(Data section begins)

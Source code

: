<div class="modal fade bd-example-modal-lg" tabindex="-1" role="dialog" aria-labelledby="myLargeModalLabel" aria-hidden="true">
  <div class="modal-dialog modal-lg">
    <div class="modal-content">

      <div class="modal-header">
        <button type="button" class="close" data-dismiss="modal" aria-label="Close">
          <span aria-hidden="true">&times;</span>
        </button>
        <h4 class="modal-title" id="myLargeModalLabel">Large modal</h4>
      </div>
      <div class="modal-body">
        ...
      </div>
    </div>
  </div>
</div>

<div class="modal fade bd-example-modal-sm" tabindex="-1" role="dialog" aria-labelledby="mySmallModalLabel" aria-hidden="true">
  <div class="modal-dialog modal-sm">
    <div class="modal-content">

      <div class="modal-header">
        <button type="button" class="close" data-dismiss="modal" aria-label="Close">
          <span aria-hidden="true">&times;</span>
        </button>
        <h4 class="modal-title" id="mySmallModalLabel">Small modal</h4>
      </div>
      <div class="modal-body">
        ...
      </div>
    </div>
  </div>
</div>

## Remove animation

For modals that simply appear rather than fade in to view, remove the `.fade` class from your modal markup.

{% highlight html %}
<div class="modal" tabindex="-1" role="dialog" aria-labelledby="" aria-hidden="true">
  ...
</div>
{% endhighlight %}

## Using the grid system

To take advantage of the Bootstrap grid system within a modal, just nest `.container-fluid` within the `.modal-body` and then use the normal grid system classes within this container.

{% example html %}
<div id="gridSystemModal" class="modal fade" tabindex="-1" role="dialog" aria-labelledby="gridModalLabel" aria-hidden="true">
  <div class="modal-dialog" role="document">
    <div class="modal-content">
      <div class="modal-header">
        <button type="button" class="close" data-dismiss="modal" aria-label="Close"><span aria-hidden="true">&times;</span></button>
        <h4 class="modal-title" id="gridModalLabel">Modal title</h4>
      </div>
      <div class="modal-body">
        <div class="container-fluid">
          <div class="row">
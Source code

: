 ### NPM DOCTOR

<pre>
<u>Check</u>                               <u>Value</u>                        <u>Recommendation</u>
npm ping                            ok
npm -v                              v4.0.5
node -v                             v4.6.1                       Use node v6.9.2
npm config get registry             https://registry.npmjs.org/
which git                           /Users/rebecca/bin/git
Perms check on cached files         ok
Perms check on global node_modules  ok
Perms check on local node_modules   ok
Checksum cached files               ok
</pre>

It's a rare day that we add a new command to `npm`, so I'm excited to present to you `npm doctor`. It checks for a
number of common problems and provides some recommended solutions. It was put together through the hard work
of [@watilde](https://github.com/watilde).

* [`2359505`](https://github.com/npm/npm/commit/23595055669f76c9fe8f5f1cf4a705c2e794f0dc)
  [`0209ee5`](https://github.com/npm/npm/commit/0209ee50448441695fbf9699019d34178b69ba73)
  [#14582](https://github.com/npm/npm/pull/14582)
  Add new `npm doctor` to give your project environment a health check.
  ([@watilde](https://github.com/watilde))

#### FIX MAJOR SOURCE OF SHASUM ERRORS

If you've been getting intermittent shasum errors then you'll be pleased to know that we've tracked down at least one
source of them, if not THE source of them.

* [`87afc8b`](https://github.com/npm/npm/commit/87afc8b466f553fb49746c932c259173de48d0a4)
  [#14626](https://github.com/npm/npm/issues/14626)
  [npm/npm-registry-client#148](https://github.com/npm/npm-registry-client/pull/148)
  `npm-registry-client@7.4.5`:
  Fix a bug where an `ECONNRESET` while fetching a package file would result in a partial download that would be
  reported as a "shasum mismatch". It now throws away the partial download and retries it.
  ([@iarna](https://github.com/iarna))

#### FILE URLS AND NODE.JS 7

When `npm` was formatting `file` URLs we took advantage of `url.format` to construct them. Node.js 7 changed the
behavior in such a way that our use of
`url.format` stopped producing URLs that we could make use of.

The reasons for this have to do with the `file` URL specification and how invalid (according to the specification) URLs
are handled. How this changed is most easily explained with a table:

(Data section ends)

Problem description -> Could you count how many lines in the records contain the word "partial"? Only the number is needed.

Response box -> 2